Brief:
A complete answer includes every line below with the word "Westphalia".

Extracted entries:

====================

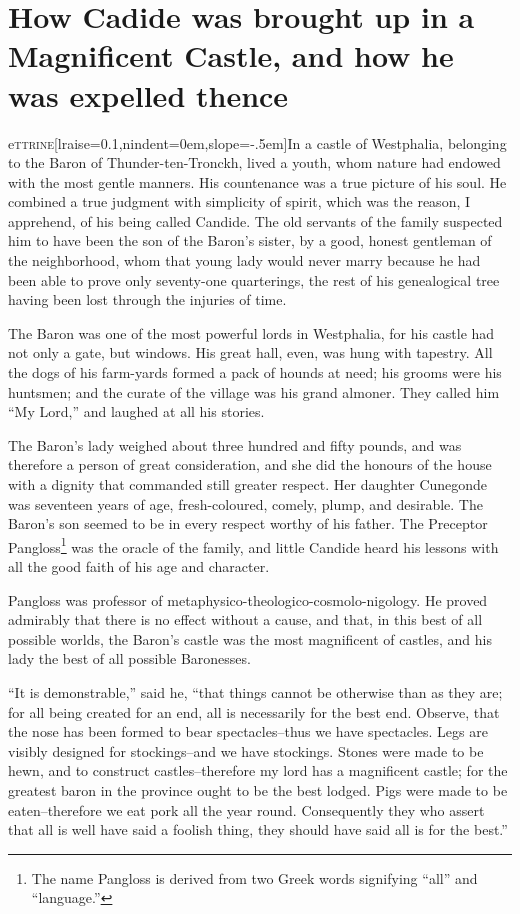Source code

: \chapter{How Cadide was brought up in a Magnificent Castle, and how he was expelled thence}
\lettrine[lraise=0.1,nindent=0em,slope=-.5em]{e}{ttrine}[lraise=0.1,nindent=0em,slope=-.5em]{In}{} a castle of Westphalia, belonging to the Baron of Thunder-ten-Tronckh, lived a youth, whom nature had endowed with the most gentle manners. His countenance was a true picture of his soul. He 
combined a true judgment with simplicity of spirit, which was the reason, I apprehend, of his being called Candide. The old servants of the family suspected him to have been the son of the Baron's sister, by a good, honest gentleman of the neighborhood, whom that young lady would never marry because he had been able to prove only seventy-one quarterings, the rest of his genealogical tree having been lost through the injuries of time.

The Baron was one of the most powerful lords in Westphalia, for his castle had not only a gate, but windows. His great hall, even, was hung with tapestry. All the dogs of his farm-yards formed a pack of hounds at need; his grooms were his huntsmen; and the curate of the village was his grand almoner. They called him ``My Lord,'' and laughed at all his stories.

The Baron's lady weighed about three hundred and fifty pounds, and was therefore a person of great consideration, and she did the honours of the house with a dignity that commanded still greater respect. Her daughter Cunegonde was seventeen years of age, fresh-coloured, comely, plump, and desirable. The Baron's son seemed to be in every respect worthy of his father. The Preceptor Pangloss\footnote{The name Pangloss is derived from two Greek words signifying ``all'' and ``language.''} was the oracle of the family, and little Candide heard his lessons with all the good faith of his age and character.

Pangloss was professor of metaphysico-theologico-cosmolo-nigology. He proved admirably that there is no effect without a cause, and that, in this best of all possible worlds, the Baron's castle was the most magnificent of castles, and his lady the best of all possible Baronesses.

``It is demonstrable,'' said he, ``that things cannot be otherwise than as they are; for all being created for an end, all is necessarily for the best end. Observe, that the nose has been formed to bear spectacles--thus we have spectacles. Legs are visibly designed for stockings--and we have stockings. Stones were made to be hewn, and to construct castles--therefore my lord has a magnificent castle; for the greatest baron in the province ought to be the best lodged. Pigs were made to be eaten--therefore we eat pork all the year round. Consequently they who assert that all is well have said a foolish thing, they should have said all is for the best.''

====================

Written solution:
\lettrine[lraise=0.1,nindent=0em,slope=-.5em]{e}{ttrine}[lraise=0.1,nindent=0em,slope=-.5em]{In}{} a castle of Westphalia, belonging to the Baron of Thunder-ten-Tronckh, lived a youth, whom nature had endowed with the most gentle manners. His countenance was a true picture of his soul. He 
The Baron was one of the most powerful lords in Westphalia, for his castle had not only a gate, but windows. His great hall, even, was hung with tapestry. All the dogs of his farm-yards formed a pack of hounds at need; his grooms were his huntsmen; and the curate of the village was his grand almoner. They called him ``My Lord,'' and laughed at all his stories.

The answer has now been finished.